Tuesday, September 01, 2009

Greg Melleuish, Chairman Rudd, the history wars, the black armband and the joys of chasing your tail

(Above: the black arm band view of romance).

Where would we be without Greg Melleuish in The Australian?

Follow this logic if you can:

The so-called history wars were bad:

Some historians in the 1970s and 80s forgot that their role was to inquire into the past and provide as accurate a view of it as possible. For them history was the handmaiden of politics, to be used to support contemporary causes...

...This is not the purpose of studying history. Historians seek to understand the past, to gain an appreciation of how and why people acted in the way they did.

But:

...there will always be history wars because historians, as with scientists, will invariably differ about the interpretation of evidence. This sort of disagreement is a healthy aspect of a liberal democratic society.

So we seek the truth about the past, but because the past will always be refracted through present perspectives and prejudices, the past is a moveable feast. History wars are bad, but there will always be history wars.

There's been a lot of choking of toast around here recently, but Melleuish's column Leave history alone led to frequent deployment of the Heimlich Maneuver.

For a start, I'm not so sure what we've done to history that sees it want to do a Greta Garbo and demand to be left a loam (I know, I know, it's a shocking pun, but don't blame me, blame vaudeville).

History's big enough to stand a little intellectual debate. Why it's even big enough to withstand Mr. Melleuish's attempt to mingle baby boomers, birth dates and astrology (more on that here).

Of course what's really got Greg Melleuish going is the usual. Chairman Rudd.

Kevin Rudd's speech launching Thomas Keneally's Australians: Origins to Eureka has left me scratching my head. It is an odd piece. For example, it includes the statement: "The love for history is, I believe, the handmaiden of country." I have thought hard about what this means but I still do not have a clue; it is just meaningless sludge.

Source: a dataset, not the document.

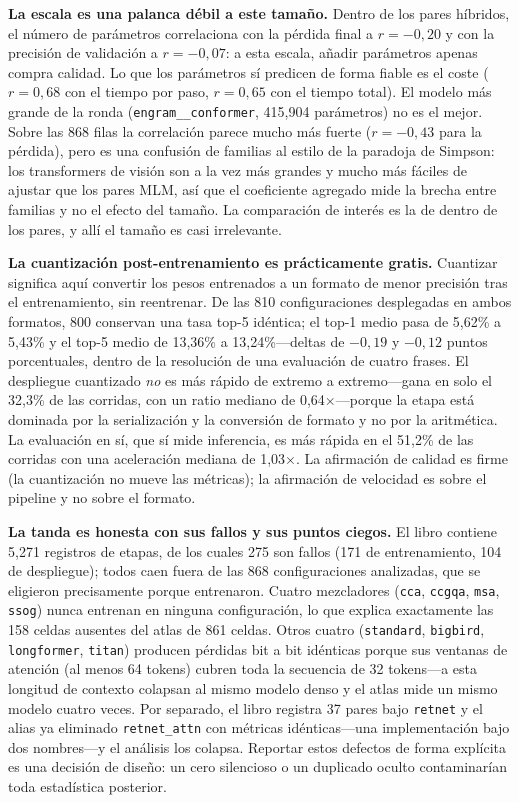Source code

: \textbf{La escala es una palanca débil a este tamaño.} Dentro de los pares híbridos, el número de parámetros correlaciona con la pérdida final a $r = -0{,}20$ y con la precisión de validación a $r = -0{,}07$: a esta escala, añadir parámetros apenas compra calidad. Lo que los parámetros sí predicen de forma fiable es el coste ($r = 0{,}68$ con el tiempo por paso, $r = 0{,}65$ con el tiempo total). El modelo más grande de la ronda (\texttt{engram\_\_conformer}, 415{,}904 parámetros) no es el mejor. Sobre las 868 filas la correlación parece mucho más fuerte ($r = -0{,}43$ para la pérdida), pero es una confusión de familias al estilo de la paradoja de Simpson: los transformers de visión son a la vez más grandes y mucho más fáciles de ajustar que los pares MLM, así que el coeficiente agregado mide la brecha entre familias y no el efecto del tamaño. La comparación de interés es la de dentro de los pares, y allí el tamaño es casi irrelevante.

\textbf{La cuantización post-entrenamiento es prácticamente gratis.} Cuantizar significa aquí convertir los pesos entrenados a un formato de menor precisión tras el entrenamiento, sin reentrenar. De las 810 configuraciones desplegadas en ambos formatos, 800 conservan una tasa top-5 idéntica; el top-1 medio pasa de 5,62\% a 5,43\% y el top-5 medio de 13,36\% a 13,24\%---deltas de $-0{,}19$ y $-0{,}12$ puntos porcentuales, dentro de la resolución de una evaluación de cuatro frases. El despliegue cuantizado \emph{no} es más rápido de extremo a extremo---gana en solo el 32,3\% de las corridas, con un ratio mediano de 0,64$\times$---porque la etapa está dominada por la serialización y la conversión de formato y no por la aritmética. La evaluación en sí, que sí mide inferencia, es más rápida en el 51,2\% de las corridas con una aceleración mediana de 1,03$\times$. La afirmación de calidad es firme (la cuantización no mueve las métricas); la afirmación de velocidad es sobre el pipeline y no sobre el formato.

\textbf{La tanda es honesta con sus fallos y sus puntos ciegos.} El libro contiene 5{,}271 registros de etapas, de los cuales 275 son fallos (171 de entrenamiento, 104 de despliegue); todos caen fuera de las 868 configuraciones analizadas, que se eligieron precisamente porque entrenaron. Cuatro mezcladores (\texttt{cca}, \texttt{ccgqa}, \texttt{msa}, \texttt{ssog}) nunca entrenan en ninguna configuración, lo que explica exactamente las 158 celdas ausentes del atlas de 861 celdas. Otros cuatro (\texttt{standard}, \texttt{bigbird}, \texttt{longformer}, \texttt{titan}) producen pérdidas bit a bit idénticas porque sus ventanas de atención (al menos 64 tokens) cubren toda la secuencia de 32 tokens---a esta longitud de contexto colapsan al mismo modelo denso y el atlas mide un mismo modelo cuatro veces. Por separado, el libro registra 37 pares bajo \texttt{retnet} y el alias ya eliminado \texttt{retnet\_attn} con métricas idénticas---una implementación bajo dos nombres---y el análisis los colapsa. Reportar estos defectos de forma explícita es una decisión de diseño: un cero silencioso o un duplicado oculto contaminarían toda estadística posterior.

But does that explain why Melleuish himself indulges in some verbal sludge by using handmaiden himself? Remember?

For them history was the handmaiden of politics, to be used to support contemporary causes.

Well thank the lord I have never once used the past to argue a current point. Cross my heart and hope to die (yep, that clunk was the sound of the writer expiring and falling to the floor).

Actually I think both hand maidens are pretty obvious. Chairman Rudd's is the usual 'patriot as scoundrel' suggestion that if you love your country, you should read up on its history, which can lead to a somnolescent state in some, especially if contemplating the birth and growth of that convict free colony known as South Australia. While Mr. Melleuish somehow thinks that some perverted historians like to shack up history with contemporary causes in an out of wedlock fornicating way.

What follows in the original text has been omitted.